Some interesting MT mipsbe performance results

Disclaimer: All this was done on the quick with iperf, so take it with a grain of salt.
OS was 6.1

Setup was IBM Laptop 1 ↔ MT Router ↔ Netgear GS108T ↔ IBM Laptop 2
Reference was bandwidth over a Netgear GS108T, which netted me 936Mb/s.

After that I inserted the MT router, first was a RB951G-2HnD, config was blank at the start. I just assigned 2 different IPs to interfaces, plugged the laptops in and did a straight up routing performance test.

Result routing no firewall: 915Mb/s
Result routing 1 firewall rule (permit any any): around 400Mb/s
Result routing with a NAT rule (masquerade): around 320Mb/s

Second test object was a RB450g I have long used as a test box, with metarouters and all that. So I disabled the metarouters and switched eth1 to a direct IP instead of the bridge servicing the metarouters, too.

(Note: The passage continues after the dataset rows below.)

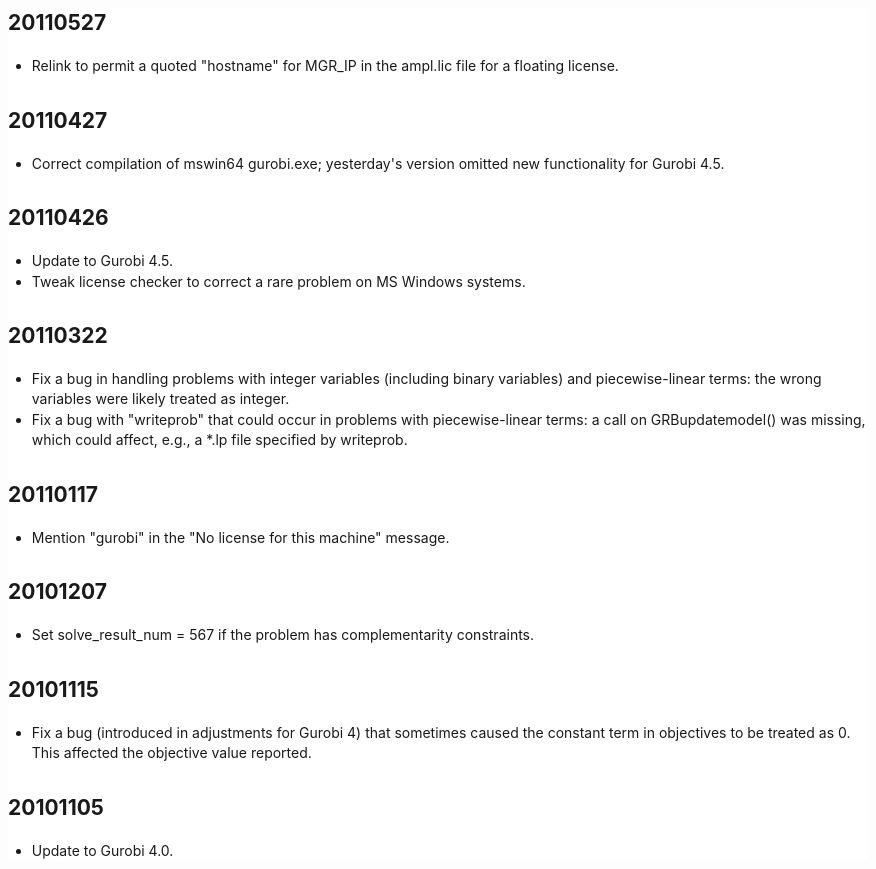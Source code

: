 ## 20110527
- Relink to permit a quoted "hostname" for MGR_IP in the ampl.lic file for a floating license.

## 20110427
- Correct compilation of mswin64 gurobi.exe; yesterday's version omitted new functionality for Gurobi 4.5.

## 20110426
- Update to Gurobi 4.5.
-  Tweak license checker to correct a rare problem on MS Windows systems.

## 20110322
- Fix a bug in handling problems with integer variables (including binary variables) and piecewise-linear terms: the wrong variables were likely treated as integer.
- Fix a bug with "writeprob" that could occur in problems with piecewise-linear terms: a call on GRBupdatemodel() was missing, which could affect, e.g., a *.lp file specified by writeprob.

## 20110117
- Mention "gurobi" in the "No license for this machine" message.

## 20101207
- Set solve_result_num = 567 if the problem has complementarity constraints.

## 20101115
- Fix a bug (introduced in adjustments for Gurobi 4) that sometimes caused the constant term in objectives to be treated as 0. This affected the objective value reported.

## 20101105
- Update to Gurobi 4.0.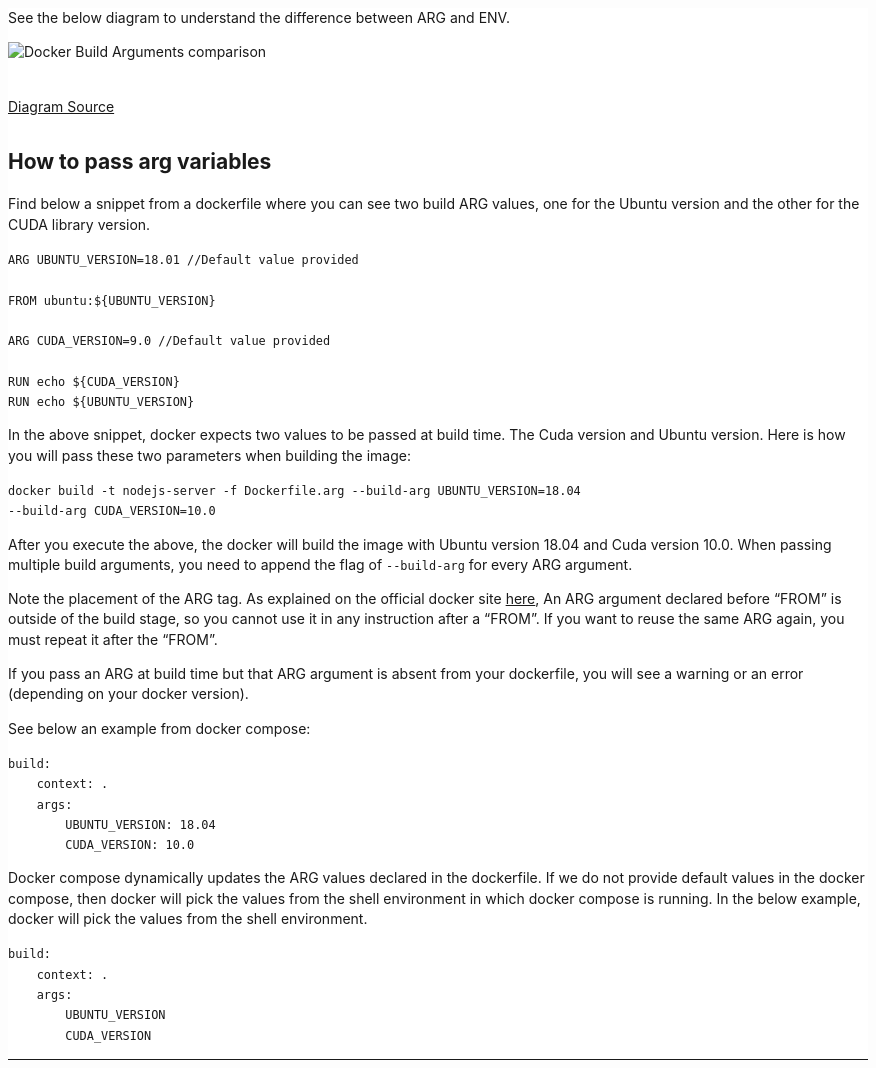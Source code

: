 See the below diagram to understand the difference between ARG and ENV. 
 

<div class="img-container" align-items="center" >
   <img style={{alignSelf:"center", width:"400px"}}  src="https://refine.ams3.cdn.digitaloceanspaces.com/blog/2022-09-28-docker-build-args/docker-environment-build-args.png"  alt="Docker Build Arguments comparison" />

</div>

<br/>

  [Diagram Source](https://vsupalov.com/docker-arg-vs-env/)
## How to pass arg variables 
Find below a snippet from a dockerfile where you can see two build ARG values, one for the Ubuntu version and the other for the CUDA library version. 
```
ARG UBUNTU_VERSION=18.01 //Default value provided

FROM ubuntu:${UBUNTU_VERSION}

ARG CUDA_VERSION=9.0 //Default value provided

RUN echo ${CUDA_VERSION}
RUN echo ${UBUNTU_VERSION}
```

In the above snippet, docker expects two values to be passed at build time. The Cuda version and Ubuntu version. Here is how you will pass these two parameters when building the image:
```
docker build -t nodejs-server -f Dockerfile.arg --build-arg UBUNTU_VERSION=18.04
--build-arg CUDA_VERSION=10.0
```

After you execute the above, the docker will build the image with Ubuntu version 18.04 and Cuda version 10.0. When passing multiple build arguments, you need to append the flag of `--build-arg` for every ARG argument. 

Note the placement of the ARG tag. As explained on the official docker site [here](https://docs.docker.com/engine/reference/builder/#understand-how-arg-and-from-interact), An ARG argument declared before “FROM” is outside of the build stage, so you cannot use it in any instruction after a “FROM”. If you want to reuse the same ARG again, you must repeat it after the “FROM”. 

If you pass an ARG at build time but that ARG argument is absent from your dockerfile, you will see a warning or an error (depending on your docker version).

See below an example from docker compose:
```
build:
	context: .
	args:
		UBUNTU_VERSION: 18.04
		CUDA_VERSION: 10.0
```
Docker compose dynamically updates the ARG values declared in the dockerfile. If we do not provide default values in the docker compose, then docker will pick the values from the shell environment in which docker compose is running. In the below example, docker will pick the values from the shell environment. 
```
build:
	context: .
	args:
		UBUNTU_VERSION
		CUDA_VERSION
```

---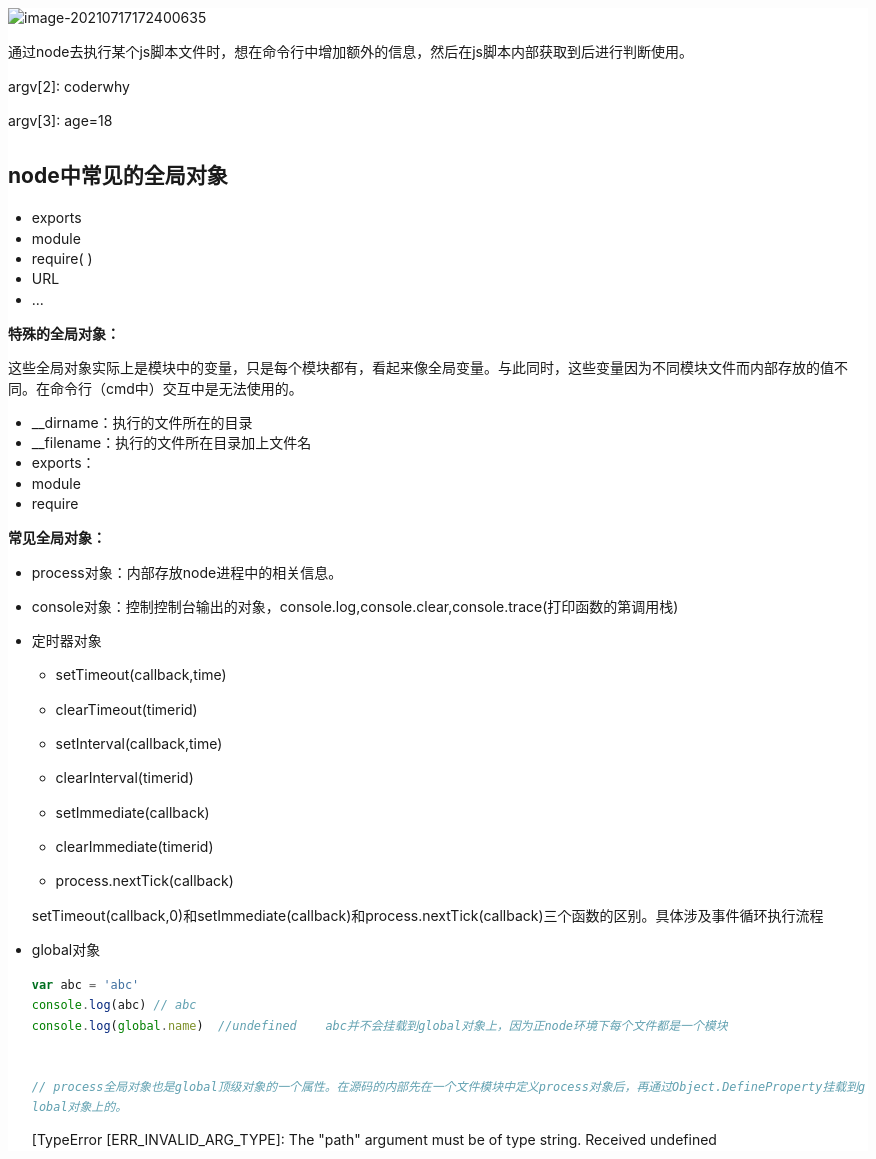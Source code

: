  

![image-20210717172400635](C:\Users\dukkha\AppData\Roaming\Typora\typora-user-images\image-20210717172400635.png)

通过node去执行某个js脚本文件时，想在命令行中增加额外的信息，然后在js脚本内部获取到后进行判断使用。

argv[2]:  coderwhy

argv[3]:  age=18





## node中常见的全局对象

- exports
- module
- require( )
- URL
- ...

**特殊的全局对象：**

这些全局对象实际上是模块中的变量，只是每个模块都有，看起来像全局变量。与此同时，这些变量因为不同模块文件而内部存放的值不同。在命令行（cmd中）交互中是无法使用的。

- __dirname：执行的文件所在的目录
- __filename：执行的文件所在目录加上文件名
- exports：
- module
- require



**常见全局对象：**

- process对象：内部存放node进程中的相关信息。

- console对象：控制控制台输出的对象，console.log,console.clear,console.trace(打印函数的第调用栈)

- 定时器对象
  - setTimeout(callback,time)
  
  - clearTimeout(timerid)
  
  - setInterval(callback,time)
  
  - clearInterval(timerid)
  
  - setImmediate(callback)
  
  - clearImmediate(timerid)
  
  - process.nextTick(callback)
  
    
  
  setTimeout(callback,0)和setImmediate(callback)和process.nextTick(callback)三个函数的区别。具体涉及事件循环执行流程
  
- global对象

  ```js
  var abc = 'abc'
  console.log(abc) // abc
  console.log(global.name)  //undefined    abc并不会挂载到global对象上，因为正node环境下每个文件都是一个模块
  
  
  // process全局对象也是global顶级对象的一个属性。在源码的内部先在一个文件模块中定义process对象后，再通过Object.DefineProperty挂载到global对象上的。
  ```


  [Symbol(kCapture)]: false
[TypeError [ERR_INVALID_ARG_TYPE]: The "path" argument must be of type string. Received undefined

Result routing no firewall: 737Mb/s
Result routing no firewall former bridge config restored: 737Mb/s
Result routing 1 firewall rule (permit any any) former bridge config restored: 264Mb/s
Result routing no firewall former bridge config restored with metarouters: around 200Mb/s
Result routing 1 firewall rule (permit any any) former bridge config restored with metarouters: around 100Mb/s

While I don’t claim that these results are representative, they do show the general area of performance of these things.
It is, not very much to my surprise, not anywhere near what MT claims to have tested.

I hope to find the time to repeat those tests in the future using a Spirent AX9000 but it’s not certain I will get that chance.

@MT: Any comments?

Here is how MikroTik tests their equipment, this will allow you to replicate the performance numbers claimed by MikroTik.
http://wiki.mikrotik.com/wiki/Manual:Performance_Testing_with_Traffic_Generator

You should know that the mipsbe devices are nowhere near fast enough to generate the traffic to test anything.
Besides:

Yes, however the wiki states:

The DUT in the wiki article can easily be a mipsbe device, just the trafficgen needs to be more powerful.

The 951G is the most powerful mipsbe device. Anyway I did explicitly state that my test methodology is not perfect. I hope to retest in the future with a spirent or agilent loadgenerator.

Anyway, further investigation showed that activating a firewall rule while disabling conntrack has a minor performance hit only. The real performance hit comes from the auto activation of connection tracking that is the default configuration. I therefore assume that the performance numbers on routerboard.com were generated with disabled connection tracking. Not really a sane configuration for a firewall, though it can be for a router.

So, the two biggest slowdowns come from connection tracking and metarouter.